Referring now to FIG. 10, a USB version of the hearing aid programming system is shown which connects directly to the USB port of a host computer via USB connector 350. The USB connection to the host computer provides power as well as the data and control signals to the hearing aid programming interface 316. The USB interface 316 is similar to that shown in FIG. 9, substituting USB interface chip 352 driven by microprocessor 354 for the serial interface 328. USB interface chips are commercially available from several companies, including Intel and Cypress.

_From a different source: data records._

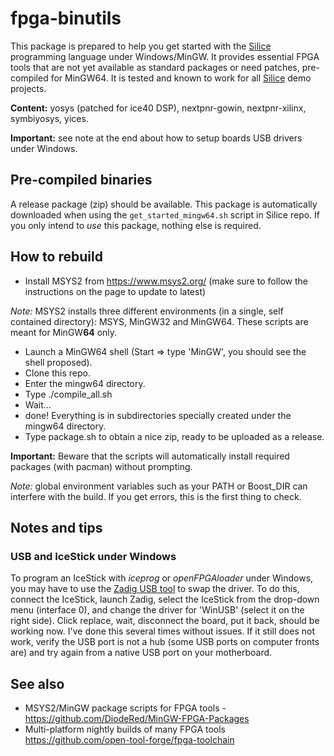 # fpga-binutils

This package is prepared to help you get started with the [Silice](https://github.com/sylefeb/Silice) programming language
under Windows/MinGW. It provides essential FPGA tools that are not yet available as standard packages or need patches, pre-compiled for MinGW64.
It is tested and known to work for all [Silice](https://github.com/sylefeb/Silice) demo projects.

**Content:** yosys (patched for ice40 DSP), nextpnr-gowin, nextpnr-xilinx, symbiyosys, yices.

**Important:** see note at the end about how to setup boards USB drivers under Windows.

## Pre-compiled binaries
A release package (zip) should be available. This package is automatically downloaded when using the `get_started_mingw64.sh` script in Silice repo. If you only intend to *use* this package, nothing else is required.

## How to rebuild
- Install MSYS2 from https://www.msys2.org/ (make sure to follow the instructions on the page to update to latest)

*Note:* MSYS2 installs three different environments (in a single, self contained directory): MSYS, MinGW32 and MinGW64. These scripts are meant for MinGW**64** only.

- Launch a MinGW64 shell (Start => type 'MinGW', you should see the shell proposed).
- Clone this repo.
- Enter the mingw64 directory.
- Type ./compile_all.sh
- Wait... 
- done! Everything is in subdirectories specially created under the mingw64 directory. 
- Type package.sh to obtain a nice zip, ready to be uploaded as a release.

**Important:** Beware that the scripts will automatically install required packages (with pacman) without prompting.

*Note:* global environment variables such as your PATH or Boost_DIR can interfere with the build. If you get errors, this is the first thing to check.

## Notes and tips 

### USB and IceStick under Windows
To program an IceStick with *iceprog* or *openFPGAloader* under Windows, you may have to use the [Zadig USB tool](https://zadig.akeo.ie/) to swap the driver. To do this, connect the IceStick, launch Zadig, select the IceStick from the drop-down menu (interface 0), and change the driver for 'WinUSB' (select it on the right side). Click replace, wait, disconnect the board, put it back, should be working now. I've done this several times without issues. If it still does not work, verify the USB port is not a hub (some USB ports on computer fronts are) and try again from a native USB port on your motherboard.

## See also
- MSYS2/MinGW package scripts for FPGA tools - https://github.com/DiodeRed/MinGW-FPGA-Packages
- Multi-platform nightly builds of many FPGA tools https://github.com/open-tool-forge/fpga-toolchain

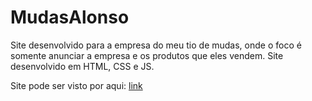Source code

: # MudasAlonso
Site desenvolvido para a empresa do meu tio de mudas, onde o foco é somente anunciar a empresa e os produtos que eles vendem. Site desenvolvido em HTML, CSS e JS. 

Site pode ser visto por aqui: [link](https://mudasalonso.netlify.app/)
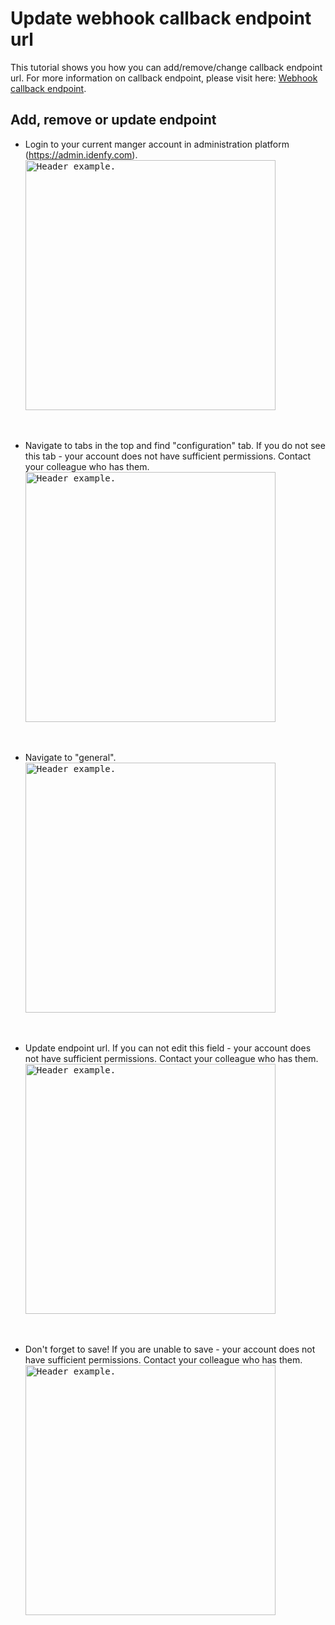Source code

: # Update webhook callback endpoint url
This tutorial shows you how you can add/remove/change callback endpoint url.
For more information on callback endpoint, please visit here: [Webhook callback endpoint](https://github.com/idenfy/Documentation/blob/master/pages/ResultCallback.md). 

## Add, remove or update endpoint
- Login to your current manger account in administration platform (https://admin.idenfy.com).<br>
<kbd><img src="https://github.com/idenfy/Documentation/blob/master/resources/tutorials/admin-platform/SignIn.png" alt="Header example." width="400"></kbd>
<br>

- Navigate to tabs in the top and find "configuration" tab. If you do not see this tab - your account does not have sufficient permissions. Contact your colleague who has them.<br>
<kbd><img src="https://github.com/idenfy/Documentation/blob/master/resources/tutorials/admin-platform/FindRegister.png" alt="Header example." width="400"></kbd>
<br>

- Navigate to "general".<br>
<kbd><img src="https://github.com/idenfy/Documentation/blob/master/resources/tutorials/admin-platform/GeneralConfiguration.png" alt="Header example." width="400"></kbd>
<br>

- Update endpoint url. If you can not edit this field - your account does not have sufficient permissions. Contact your colleague who has them.<br>
<kbd><img src="https://github.com/idenfy/Documentation/blob/master/resources/tutorials/admin-platform/CallbackUrl.png" alt="Header example." width="400"></kbd>
<br>

- Don't forget to save! If you are unable to save - your account does not have sufficient permissions. Contact your colleague who has them.<br>
<kbd><img src="https://github.com/idenfy/Documentation/blob/master/resources/tutorials/admin-platform/Save.png" alt="Header example." width="400"></kbd>
<br>
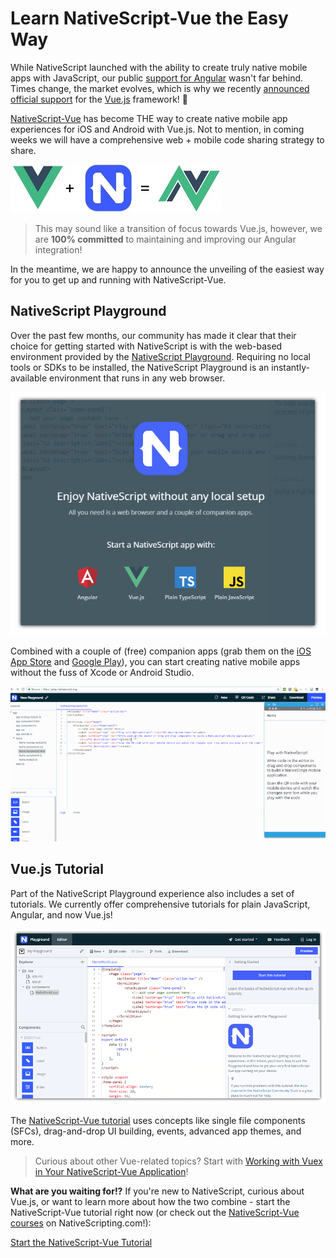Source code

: # Learn NativeScript-Vue the Easy Way

While NativeScript launched with the ability to create truly native mobile apps with JavaScript, our public [support for Angular](https://www.nativescript.org/nativescript-is-how-you-build-native-mobile-apps-with-angular) wasn't far behind. Times change, the market evolves, which is why we recently [announced official support](https://www.nativescript.org/blog/nativescript-5.2-comes-with-official-support-for-vue) for the [Vue.js](https://vuejs.org/) framework! 🥳

[NativeScript-Vue](https://www.nativescript.org/vue) has become THE way to create native mobile app experiences for iOS and Android with Vue.js. Not to mention, in coming weeks we will have a comprehensive web + mobile code sharing strategy to share.

![nativescript-vue](nativescript-vue.jpg)

> This may sound like a transition of focus towards Vue.js, however, we are **100% committed** to maintaining and improving our Angular integration!

In the meantime, we are happy to announce the unveiling of the easiest way for you to get up and running with NativeScript-Vue.

## NativeScript Playground

Over the past few months, our community has made it clear that their choice for getting started with NativeScript is with the web-based environment provided by the [NativeScript Playground](https://play.nativescript.org/). Requiring no local tools or SDKs to be installed, the NativeScript Playground is an instantly-available environment that runs in any web browser.

![nativescript playground landing](playground-landing.png)

Combined with a couple of (free) companion apps (grab them on the [iOS App Store](https://itunes.apple.com/us/app/nativescript-playground/id1263543946?mt=8&ls=1) and [Google Play](https://play.google.com/store/apps/details?id=org.nativescript.play)), you can start creating native mobile apps without the fuss of Xcode or Android Studio.

![nativescript playground](playground.gif)

## Vue.js Tutorial

Part of the NativeScript Playground experience also includes a set of tutorials. We currently offer comprehensive tutorials for plain JavaScript, Angular, and now Vue.js!

![nativescript-vue tutorial](vue-tutorial.png)

The [NativeScript-Vue tutorial](https://play.nativescript.org/?template=play-vue&tutorial=getting-started-vue) uses concepts like single file components (SFCs), drag-and-drop UI building, events, advanced app themes, and more.

> Curious about other Vue-related topics? Start with [Working with Vuex in Your NativeScript-Vue Application](https://www.nativescript.org/blog/working-with-vuex-in-your-nativescript-vue-application)!

**What are you waiting for!?** If you're new to NativeScript, curious about Vue.js, or want to learn more about how the two combine - start the NativeScript-Vue tutorial right now (or check out the [NativeScript-Vue courses](https://nativescripting.com/course/nativescript-vue-introduction) on NativeScripting.com!):

[Start the NativeScript-Vue Tutorial](https://play.nativescript.org/?template=play-vue&tutorial=getting-started-vue)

Electrical isolation could also be provided by utilizing a wireless embodiment of FIG. 8 in which the host computer first interface is a wireless transmitter/receiver and the patient isolation block 330 of FIG. 9 is replaced with a wireless transmitter/receiver device. These wireless transmitter/receiver devices are commercially available from several companies, including Link Technologies and Digital Wireless Corporation. In the wireless version, interface 316 would contain a battery to provide power to interface 316.
Another improvement is the ability of the interface 304 to detect the type of hearing aid attached and verify it is programmed correctly to program that particular type of hearing aid. This can be done by selectively shorting 2 or more pins in the cable connecting the hearing aid to the interface 304. This can be done by connecting multiple pins of the cable together with wires or other components so as to uniquely identify the cable type. For example, pairs of pins can be shorted together to identify the cable. In the preferred embodiement, resistors of different values are used. In this embodiment, the resistor in the cable and another resistor in the programming interface work together to form a voltage divider. This voltage divider is driven by a voltage source on one pin and the resulting attenuated voltage is measured on another pin. This resultant attenuation of the signal is used to infer the value of the resistor in the cable. Many different values of resistors are possible, each one corresponding to a particular cable type. This embodiement can be seen with reference to FIG. 11, in which resistor 380 is in the cable and resistor 382 is in the programming interface 304, and these 2 resistors are connected to 2 pins on the cable to the hearing aid(s). The inferred value of resistor 380 may be used as an entry point for a look-up table which identifies the cable type.
It will be understood that this disclosure, in many respects, is only illustrative. Changes may be made in details, particularly in matters of shape, size, material, and arrangement of parts without exceeding the scope of the invention. Accordingly, the scope of the invention is as defined in the language of the appended Claims.